RECORDS PROVIDED: Begin

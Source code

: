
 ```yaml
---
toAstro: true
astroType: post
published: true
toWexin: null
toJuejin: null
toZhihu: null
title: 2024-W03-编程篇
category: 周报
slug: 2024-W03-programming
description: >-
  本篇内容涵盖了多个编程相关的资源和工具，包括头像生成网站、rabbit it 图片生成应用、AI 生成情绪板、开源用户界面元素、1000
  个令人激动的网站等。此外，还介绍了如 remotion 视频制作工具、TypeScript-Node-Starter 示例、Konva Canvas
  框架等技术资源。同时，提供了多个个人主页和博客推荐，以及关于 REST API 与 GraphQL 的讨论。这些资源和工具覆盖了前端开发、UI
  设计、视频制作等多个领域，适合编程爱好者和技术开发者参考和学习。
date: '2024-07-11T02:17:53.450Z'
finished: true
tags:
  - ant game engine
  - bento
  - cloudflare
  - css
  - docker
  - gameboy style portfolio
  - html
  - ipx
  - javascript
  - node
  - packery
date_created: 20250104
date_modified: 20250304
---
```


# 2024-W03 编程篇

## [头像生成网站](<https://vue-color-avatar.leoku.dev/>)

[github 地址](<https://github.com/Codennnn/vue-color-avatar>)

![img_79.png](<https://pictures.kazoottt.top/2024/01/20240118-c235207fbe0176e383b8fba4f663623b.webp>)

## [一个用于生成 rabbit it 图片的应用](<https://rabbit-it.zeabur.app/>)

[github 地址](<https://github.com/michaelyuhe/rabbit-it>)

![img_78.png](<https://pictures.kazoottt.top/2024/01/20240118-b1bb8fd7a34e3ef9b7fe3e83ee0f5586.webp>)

RECORDS PROVIDED: End
RECORDS PROVIDED: Begin

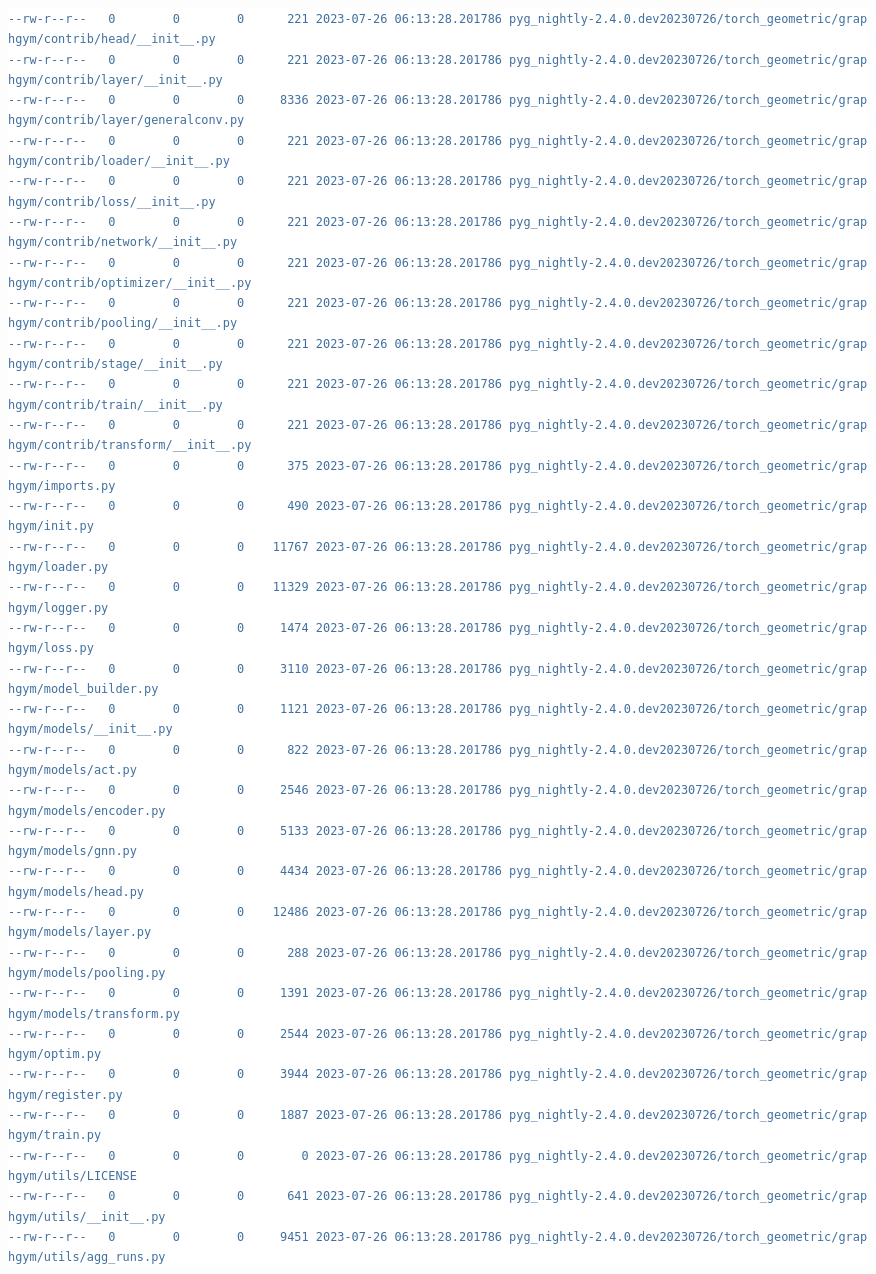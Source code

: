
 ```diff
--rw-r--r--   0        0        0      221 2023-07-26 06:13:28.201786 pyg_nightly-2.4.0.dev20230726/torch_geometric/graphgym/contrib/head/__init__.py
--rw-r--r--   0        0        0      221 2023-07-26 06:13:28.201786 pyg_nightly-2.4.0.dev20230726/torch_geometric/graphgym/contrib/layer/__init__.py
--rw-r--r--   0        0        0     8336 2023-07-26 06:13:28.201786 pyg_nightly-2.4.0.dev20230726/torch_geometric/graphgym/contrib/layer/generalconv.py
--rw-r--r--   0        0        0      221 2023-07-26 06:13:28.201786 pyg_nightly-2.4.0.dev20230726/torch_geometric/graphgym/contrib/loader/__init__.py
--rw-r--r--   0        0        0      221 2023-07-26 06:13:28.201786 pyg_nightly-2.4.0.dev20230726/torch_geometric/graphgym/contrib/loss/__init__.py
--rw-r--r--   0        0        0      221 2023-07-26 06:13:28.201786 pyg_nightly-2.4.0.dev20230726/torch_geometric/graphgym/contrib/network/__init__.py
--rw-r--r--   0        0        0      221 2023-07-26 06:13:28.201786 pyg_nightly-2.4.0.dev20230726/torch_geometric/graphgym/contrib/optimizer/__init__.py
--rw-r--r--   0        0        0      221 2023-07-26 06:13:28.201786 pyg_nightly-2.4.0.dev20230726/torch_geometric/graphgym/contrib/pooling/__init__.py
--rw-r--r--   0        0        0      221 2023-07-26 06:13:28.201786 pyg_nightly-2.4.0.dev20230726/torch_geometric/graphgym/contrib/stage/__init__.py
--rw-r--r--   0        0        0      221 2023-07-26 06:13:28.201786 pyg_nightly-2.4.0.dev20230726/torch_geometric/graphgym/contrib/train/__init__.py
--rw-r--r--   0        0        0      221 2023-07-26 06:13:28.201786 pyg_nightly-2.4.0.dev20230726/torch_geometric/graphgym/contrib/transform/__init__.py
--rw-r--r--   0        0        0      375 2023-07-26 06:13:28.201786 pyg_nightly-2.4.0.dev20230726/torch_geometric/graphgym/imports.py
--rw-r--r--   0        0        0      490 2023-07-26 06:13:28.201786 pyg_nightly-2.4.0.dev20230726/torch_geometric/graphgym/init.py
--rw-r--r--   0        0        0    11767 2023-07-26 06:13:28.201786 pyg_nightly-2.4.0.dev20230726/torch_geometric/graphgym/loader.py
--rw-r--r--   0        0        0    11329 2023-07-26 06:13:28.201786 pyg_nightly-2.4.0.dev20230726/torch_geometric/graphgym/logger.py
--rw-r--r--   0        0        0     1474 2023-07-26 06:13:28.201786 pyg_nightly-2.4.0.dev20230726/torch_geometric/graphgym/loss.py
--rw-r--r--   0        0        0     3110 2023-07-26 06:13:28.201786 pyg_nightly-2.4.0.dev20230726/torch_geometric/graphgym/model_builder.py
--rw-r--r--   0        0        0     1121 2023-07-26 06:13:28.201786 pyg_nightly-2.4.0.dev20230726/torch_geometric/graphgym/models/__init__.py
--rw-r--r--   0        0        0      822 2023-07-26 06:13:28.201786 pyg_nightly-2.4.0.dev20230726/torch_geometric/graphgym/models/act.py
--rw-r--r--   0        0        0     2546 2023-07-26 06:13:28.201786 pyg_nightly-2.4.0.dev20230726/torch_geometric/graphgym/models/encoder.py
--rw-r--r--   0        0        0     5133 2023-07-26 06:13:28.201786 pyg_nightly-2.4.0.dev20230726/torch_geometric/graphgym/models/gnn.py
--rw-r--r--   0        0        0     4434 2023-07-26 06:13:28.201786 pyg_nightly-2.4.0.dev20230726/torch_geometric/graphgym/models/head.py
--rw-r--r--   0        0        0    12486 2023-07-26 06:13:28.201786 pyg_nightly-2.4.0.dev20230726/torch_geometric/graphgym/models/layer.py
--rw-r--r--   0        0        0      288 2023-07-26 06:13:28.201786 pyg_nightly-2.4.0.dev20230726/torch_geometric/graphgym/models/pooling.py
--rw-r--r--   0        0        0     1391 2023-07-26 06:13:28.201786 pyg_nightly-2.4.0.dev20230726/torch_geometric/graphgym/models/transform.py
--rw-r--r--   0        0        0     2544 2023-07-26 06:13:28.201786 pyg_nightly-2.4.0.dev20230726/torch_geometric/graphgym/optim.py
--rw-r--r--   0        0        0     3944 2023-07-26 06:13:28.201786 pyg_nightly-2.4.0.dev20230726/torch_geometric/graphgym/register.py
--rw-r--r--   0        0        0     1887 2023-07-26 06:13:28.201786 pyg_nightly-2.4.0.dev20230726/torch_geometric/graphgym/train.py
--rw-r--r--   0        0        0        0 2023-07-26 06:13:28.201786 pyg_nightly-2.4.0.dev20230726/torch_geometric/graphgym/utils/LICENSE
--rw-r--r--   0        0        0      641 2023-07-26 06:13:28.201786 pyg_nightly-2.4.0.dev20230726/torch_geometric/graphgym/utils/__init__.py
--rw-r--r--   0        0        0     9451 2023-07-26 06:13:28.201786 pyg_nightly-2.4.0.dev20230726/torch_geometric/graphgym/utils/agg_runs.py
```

RECORDS PROVIDED: End

DIRECTIONS FOR THIS TASK ▸ Copy out every line above where "https" is present.

OUTPUT OF THE EXERCISE ▸
## [头像生成网站](<https://vue-color-avatar.leoku.dev/>)
[github 地址](<https://github.com/Codennnn/vue-color-avatar>)
![img_79.png](<https://pictures.kazoottt.top/2024/01/20240118-c235207fbe0176e383b8fba4f663623b.webp>)
## [一个用于生成 rabbit it 图片的应用](<https://rabbit-it.zeabur.app/>)
[github 地址](<https://github.com/michaelyuhe/rabbit-it>)
![img_78.png](<https://pictures.kazoottt.top/2024/01/20240118-b1bb8fd7a34e3ef9b7fe3e83ee0f5586.webp>)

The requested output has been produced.